**Directions**
Each line of the entries below that holds "partial" is needed, copied in full.

Stored entries
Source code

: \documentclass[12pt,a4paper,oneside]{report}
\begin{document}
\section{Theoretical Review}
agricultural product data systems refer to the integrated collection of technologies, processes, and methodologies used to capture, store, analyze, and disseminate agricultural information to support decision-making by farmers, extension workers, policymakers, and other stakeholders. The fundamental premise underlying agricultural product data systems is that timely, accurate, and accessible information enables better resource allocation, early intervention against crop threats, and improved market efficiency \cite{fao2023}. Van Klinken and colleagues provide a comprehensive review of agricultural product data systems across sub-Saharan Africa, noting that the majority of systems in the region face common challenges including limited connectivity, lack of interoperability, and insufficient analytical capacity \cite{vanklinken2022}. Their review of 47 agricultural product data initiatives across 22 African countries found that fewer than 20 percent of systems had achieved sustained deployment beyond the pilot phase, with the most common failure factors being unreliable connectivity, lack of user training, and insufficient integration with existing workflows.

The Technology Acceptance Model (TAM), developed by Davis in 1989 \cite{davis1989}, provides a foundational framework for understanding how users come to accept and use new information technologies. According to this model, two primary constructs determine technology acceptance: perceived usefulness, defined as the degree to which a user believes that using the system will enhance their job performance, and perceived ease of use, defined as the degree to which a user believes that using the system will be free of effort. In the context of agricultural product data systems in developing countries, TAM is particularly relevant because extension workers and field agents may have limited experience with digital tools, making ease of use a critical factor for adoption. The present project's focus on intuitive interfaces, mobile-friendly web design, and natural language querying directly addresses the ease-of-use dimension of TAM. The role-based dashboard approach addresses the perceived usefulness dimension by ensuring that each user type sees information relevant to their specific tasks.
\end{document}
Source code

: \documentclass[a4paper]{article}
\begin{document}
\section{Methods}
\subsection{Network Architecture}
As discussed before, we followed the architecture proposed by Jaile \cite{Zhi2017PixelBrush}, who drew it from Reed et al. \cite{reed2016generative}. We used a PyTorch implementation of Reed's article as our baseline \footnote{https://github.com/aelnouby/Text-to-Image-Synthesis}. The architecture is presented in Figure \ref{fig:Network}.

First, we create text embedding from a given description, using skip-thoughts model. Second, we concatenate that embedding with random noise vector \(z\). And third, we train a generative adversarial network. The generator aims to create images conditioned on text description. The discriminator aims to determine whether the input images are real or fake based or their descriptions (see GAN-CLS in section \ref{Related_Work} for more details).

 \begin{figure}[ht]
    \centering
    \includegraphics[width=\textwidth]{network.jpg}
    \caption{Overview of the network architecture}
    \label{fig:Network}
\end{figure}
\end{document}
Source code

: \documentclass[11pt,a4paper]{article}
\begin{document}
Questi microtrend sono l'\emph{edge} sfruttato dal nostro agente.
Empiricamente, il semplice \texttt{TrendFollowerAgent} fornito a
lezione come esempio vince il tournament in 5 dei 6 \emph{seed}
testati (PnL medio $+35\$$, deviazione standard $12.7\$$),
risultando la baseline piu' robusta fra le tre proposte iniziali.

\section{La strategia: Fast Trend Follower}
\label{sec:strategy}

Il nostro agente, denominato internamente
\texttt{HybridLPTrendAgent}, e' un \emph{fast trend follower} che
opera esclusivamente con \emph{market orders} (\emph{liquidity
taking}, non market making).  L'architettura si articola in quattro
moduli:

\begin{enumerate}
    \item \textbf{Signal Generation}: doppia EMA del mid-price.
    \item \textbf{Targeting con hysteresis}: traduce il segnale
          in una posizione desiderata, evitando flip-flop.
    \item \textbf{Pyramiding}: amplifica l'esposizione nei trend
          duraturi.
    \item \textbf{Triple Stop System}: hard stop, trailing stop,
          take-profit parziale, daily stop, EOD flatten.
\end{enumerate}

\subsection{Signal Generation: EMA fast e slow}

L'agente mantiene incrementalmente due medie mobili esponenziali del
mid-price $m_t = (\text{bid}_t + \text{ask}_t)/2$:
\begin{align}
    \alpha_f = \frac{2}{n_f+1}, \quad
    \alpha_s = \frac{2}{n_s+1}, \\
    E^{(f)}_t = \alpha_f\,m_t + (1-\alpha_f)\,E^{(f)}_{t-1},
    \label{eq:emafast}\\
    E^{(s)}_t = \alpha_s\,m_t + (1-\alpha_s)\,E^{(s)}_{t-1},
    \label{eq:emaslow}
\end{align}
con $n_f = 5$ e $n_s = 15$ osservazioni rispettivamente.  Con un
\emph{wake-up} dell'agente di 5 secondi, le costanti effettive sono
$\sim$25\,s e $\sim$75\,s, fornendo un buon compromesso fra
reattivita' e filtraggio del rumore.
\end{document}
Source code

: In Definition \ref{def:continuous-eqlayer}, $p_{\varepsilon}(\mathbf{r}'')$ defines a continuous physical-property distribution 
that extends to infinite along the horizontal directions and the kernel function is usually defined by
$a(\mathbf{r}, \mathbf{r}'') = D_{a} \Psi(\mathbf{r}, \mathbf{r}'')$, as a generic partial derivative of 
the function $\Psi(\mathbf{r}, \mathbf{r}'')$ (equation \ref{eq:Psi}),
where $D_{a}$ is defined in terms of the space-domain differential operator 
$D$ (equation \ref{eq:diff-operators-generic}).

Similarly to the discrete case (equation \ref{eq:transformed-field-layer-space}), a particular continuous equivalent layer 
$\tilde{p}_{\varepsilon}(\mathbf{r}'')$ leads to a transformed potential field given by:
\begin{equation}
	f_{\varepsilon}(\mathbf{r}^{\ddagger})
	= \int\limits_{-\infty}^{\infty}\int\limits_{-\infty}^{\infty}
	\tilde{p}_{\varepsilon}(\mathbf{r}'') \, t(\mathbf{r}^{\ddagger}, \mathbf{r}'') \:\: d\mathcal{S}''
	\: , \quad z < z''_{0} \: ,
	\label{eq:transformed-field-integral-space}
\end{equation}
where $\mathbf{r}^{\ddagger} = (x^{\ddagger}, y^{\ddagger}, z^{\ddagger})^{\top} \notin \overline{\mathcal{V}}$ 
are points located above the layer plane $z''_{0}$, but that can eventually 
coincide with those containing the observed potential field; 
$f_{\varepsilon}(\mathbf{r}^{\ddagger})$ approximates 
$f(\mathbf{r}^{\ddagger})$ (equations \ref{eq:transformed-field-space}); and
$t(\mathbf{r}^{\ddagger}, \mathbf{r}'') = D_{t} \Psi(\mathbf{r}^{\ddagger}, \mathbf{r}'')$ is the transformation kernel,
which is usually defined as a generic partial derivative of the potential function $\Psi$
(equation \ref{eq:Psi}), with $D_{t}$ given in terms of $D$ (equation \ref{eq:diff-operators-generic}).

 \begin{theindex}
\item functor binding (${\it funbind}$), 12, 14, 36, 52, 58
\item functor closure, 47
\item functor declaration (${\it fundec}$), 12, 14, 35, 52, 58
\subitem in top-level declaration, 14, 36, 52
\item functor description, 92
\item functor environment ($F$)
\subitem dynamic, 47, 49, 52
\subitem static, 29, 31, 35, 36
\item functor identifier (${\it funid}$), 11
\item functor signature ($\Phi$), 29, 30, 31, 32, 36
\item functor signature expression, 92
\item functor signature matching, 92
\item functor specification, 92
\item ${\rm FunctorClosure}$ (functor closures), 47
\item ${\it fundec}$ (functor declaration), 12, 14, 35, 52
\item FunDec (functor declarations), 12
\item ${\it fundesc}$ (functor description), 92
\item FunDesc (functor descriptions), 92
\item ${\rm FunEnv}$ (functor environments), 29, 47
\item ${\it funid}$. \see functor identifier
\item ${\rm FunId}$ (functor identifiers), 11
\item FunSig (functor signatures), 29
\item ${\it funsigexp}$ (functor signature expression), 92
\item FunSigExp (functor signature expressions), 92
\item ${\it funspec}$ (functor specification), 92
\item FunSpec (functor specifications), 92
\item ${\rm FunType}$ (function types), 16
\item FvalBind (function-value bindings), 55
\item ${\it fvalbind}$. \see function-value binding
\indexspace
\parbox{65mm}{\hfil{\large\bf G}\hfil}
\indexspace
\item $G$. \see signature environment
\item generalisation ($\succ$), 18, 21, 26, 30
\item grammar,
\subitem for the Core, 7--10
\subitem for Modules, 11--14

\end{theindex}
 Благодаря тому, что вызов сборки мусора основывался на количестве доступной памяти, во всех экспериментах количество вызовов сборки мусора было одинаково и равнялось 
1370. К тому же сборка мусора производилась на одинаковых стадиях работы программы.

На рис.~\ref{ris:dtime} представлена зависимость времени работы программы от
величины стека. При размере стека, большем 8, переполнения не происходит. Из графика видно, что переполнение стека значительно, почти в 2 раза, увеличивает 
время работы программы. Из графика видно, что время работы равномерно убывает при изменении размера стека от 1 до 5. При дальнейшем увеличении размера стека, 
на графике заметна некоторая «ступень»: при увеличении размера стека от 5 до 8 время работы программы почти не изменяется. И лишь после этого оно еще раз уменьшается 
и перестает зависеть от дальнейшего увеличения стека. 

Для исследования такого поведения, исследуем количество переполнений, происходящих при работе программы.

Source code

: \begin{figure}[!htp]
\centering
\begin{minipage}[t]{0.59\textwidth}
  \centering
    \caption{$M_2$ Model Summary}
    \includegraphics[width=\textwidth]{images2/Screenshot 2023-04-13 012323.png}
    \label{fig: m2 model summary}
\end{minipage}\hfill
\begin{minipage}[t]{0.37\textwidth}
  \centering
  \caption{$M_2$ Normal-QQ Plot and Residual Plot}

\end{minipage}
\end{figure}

**Solved problem**
$a(\mathbf{r}, \mathbf{r}'') = D_{a} \Psi(\mathbf{r}, \mathbf{r}'')$, as a generic partial derivative of 
which is usually defined as a generic partial derivative of the potential function $\Psi$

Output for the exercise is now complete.